The Republic, San Francisco |
The Republic visit happened because my friend Brian Zahn's a bartender there (as well as at Kel's Irish Bar, also in San Francisco), and also a Facebook friend. He sent a message extending an invitation to watch the Spain v. Netherlands World Cup Final match there.
The temptation to get up and go from Oakland to San Francisco and not via car (since a bar was the destination) was countered by the desire to either go to church or sleep. But when a friend sends a note, it's a good idea to respond in kind: The Republic was the destination.

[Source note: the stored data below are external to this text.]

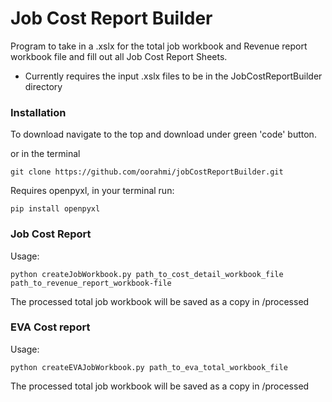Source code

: # Job Cost Report Builder
Program to take in a .xslx for the total job workbook and Revenue report workbook file and fill out all Job Cost Report Sheets.

* Currently requires the input .xslx files to be in the JobCostReportBuilder directory

### Installation
To download navigate to the top and download under green 'code' button.

or in the terminal

    git clone https://github.com/oorahmi/jobCostReportBuilder.git
    
Requires openpyxl, in your terminal run:

    pip install openpyxl
    
### Job Cost Report
Usage:  

    python createJobWorkbook.py path_to_cost_detail_workbook_file   path_to_revenue_report_workbook-file

The processed total job workbook will be saved as a copy in /processed


### EVA Cost report

Usage: 

    python createEVAJobWorkbook.py path_to_eva_total_workbook_file  
    
The processed total job workbook will be saved as a copy in /processed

The Republic was surprisingly crowded, meaning I totally misread just how popular 2010 World Cup Soccer matches still were even as the USA was eliminated by Ghana. The Republic was literally overflowing with patrons, spilling outside to the sidewalk - it was standing-room-only full of people expecting a great match. What they got was boring. So much so, that the conversation turned to such things as the flowers on a woman's flip-flops, and the style of cupcakes someone purchased.
If Soccer is to have any chance of being truly competitive with pro football for the American sports fans ticket-buying dollar, it can't have matches like the one between Spain and The Netherlands. The main problem is that it's just plain slow and then, suddenly, it's over. And it seems that the crowd is teased with almost goals after almost goals.
All of this is just fine for World Cup Soccer, but for a regular league game with far less television exposure and cultural impact, it's a guarantee of failure. Americans want to be rewarded with scoring and endings. For whatever reason, that's the way the USA is.
The most logical scenario is World Cup Soccer itself gets bigger and bigger, but fails to carry American soccer up with it. Meanwhile, the NFL's hold on American Culture remains for at least another three decades. The wild card is international expansion for the NFL: how far can it extend pro football around the World is anyone's guess.
Meanwhile, what we had was an incredible surge in popularity of soccer in the USA. The fact the World is competing on stage where there's a final winner and in the age of ESPN, YouTube Twitter, and Yahoo, (the most trafficked site for World Cup Soccer according to Yahoo!'s Cara Varni, who I watched the match with) melded the World like no cultural event has before. The energy at The Republic in San Francisco was tremendous today. The only way it would have been better is if the USA were in and won the final.
I'm ready for World Cup 2014 already!